Monday, December 15, 2008

Research vs Homework

i don't know how these two things differ in other fields, but it seems there's a key difference between research and homework. Sure, they both involve solving problems, generally using methods previously discovered. But homework is normally structured in a much nicer format than research. Generally homework questions come at the end of a chapter which just introduced a new theoretical framework for solving problems. So these homework problems will generally just test a student's ability to put this theoretical framework into action (even if its the theoretical action of a proof). Sometimes these problems will ask you to go back a few chapters and use other theoretical work as well, but thats the most they ask.

Research is a different beast in itself. The research problems are generally just concepts that somebody notices or thinks up, so something that can seem obvious may be really hard to prove (see Goldbach Conjecture). Further, there's no general recipe for all the type of things you'll need in research. And if it happens that you need something that you haven't yet learned, then I guess you've got some studying to do.

I'm thinking about this right now because I just finished working on a research problem that was pretty annoying. When I first heard the problem proposed, I knew very little about integer programming or linear programming. I had related the problem to the Maximum Independent Set (MIS) problem and felt pretty annoyed that because the MIS problem is NP-Complete (lets just say really hard), I wouldn't be able to get further. Back then, I simply wrote computer programs to try to enumerate all the feasible solutions - but stopped when I was able to prove that the programs would take a long LONG time to finish. I was able to solve some smaller instances of the problem by hand and left the larger instances alone.

Well this weekend, I went back to the larger instances. Initially I started with some of those same thoughts, and the lazy programmer in me just wanted to write a nested for loop and call it a day. But again, being able to see how long that program would take to run, I kept doing things to increase the running time of the program and was able to finish up that larger case.

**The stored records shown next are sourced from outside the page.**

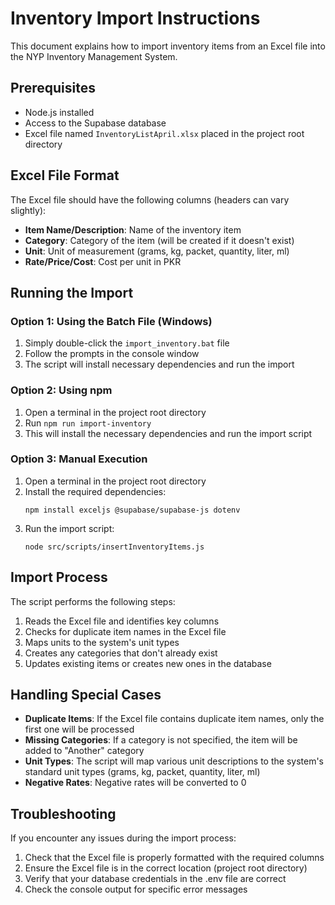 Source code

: # Inventory Import Instructions

This document explains how to import inventory items from an Excel file into the NYP Inventory Management System.

## Prerequisites

- Node.js installed
- Access to the Supabase database
- Excel file named `InventoryListApril.xlsx` placed in the project root directory

## Excel File Format

The Excel file should have the following columns (headers can vary slightly):
- **Item Name/Description**: Name of the inventory item
- **Category**: Category of the item (will be created if it doesn't exist)
- **Unit**: Unit of measurement (grams, kg, packet, quantity, liter, ml)
- **Rate/Price/Cost**: Cost per unit in PKR

## Running the Import

### Option 1: Using the Batch File (Windows)

1. Simply double-click the `import_inventory.bat` file
2. Follow the prompts in the console window
3. The script will install necessary dependencies and run the import

### Option 2: Using npm

1. Open a terminal in the project root directory
2. Run `npm run import-inventory`
3. This will install the necessary dependencies and run the import script

### Option 3: Manual Execution

1. Open a terminal in the project root directory
2. Install the required dependencies:
   ```
   npm install exceljs @supabase/supabase-js dotenv
   ```
3. Run the import script:
   ```
   node src/scripts/insertInventoryItems.js
   ```

## Import Process

The script performs the following steps:
1. Reads the Excel file and identifies key columns
2. Checks for duplicate item names in the Excel file
3. Maps units to the system's unit types
4. Creates any categories that don't already exist
5. Updates existing items or creates new ones in the database

## Handling Special Cases

- **Duplicate Items**: If the Excel file contains duplicate item names, only the first one will be processed
- **Missing Categories**: If a category is not specified, the item will be added to "Another" category
- **Unit Types**: The script will map various unit descriptions to the system's standard unit types (grams, kg, packet, quantity, liter, ml)
- **Negative Rates**: Negative rates will be converted to 0

## Troubleshooting

If you encounter any issues during the import process:

1. Check that the Excel file is properly formatted with the required columns
2. Ensure the Excel file is in the correct location (project root directory)
3. Verify that your database credentials in the .env file are correct
4. Check the console output for specific error messages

The key improvement I made this weekend was formulating the problem as an integer program and solving the LP relaxation (with a little bit of branch and bound). This seems like such an obvious way to approach the problem to my mind today, but I received so much resistance from my co-authors when I initially proposed this as a way of tackling this problem that I just gave in. But after they were unable to move past a few different enumeration techniques, this idea came back into my head with positive results.

I'm trying to wrap my head around this whole "research" concept. I know that I fell in love with it in undergrad, but each problem seems to possess its own uniqueness. I remember when I was taking proof based math classes, I would systematically attack homework problems:
- What am I trying to prove?
- What are the key terms in the assumption?
- What are the key terms in the conclusion?
- Are there any theorems that relate these key terms?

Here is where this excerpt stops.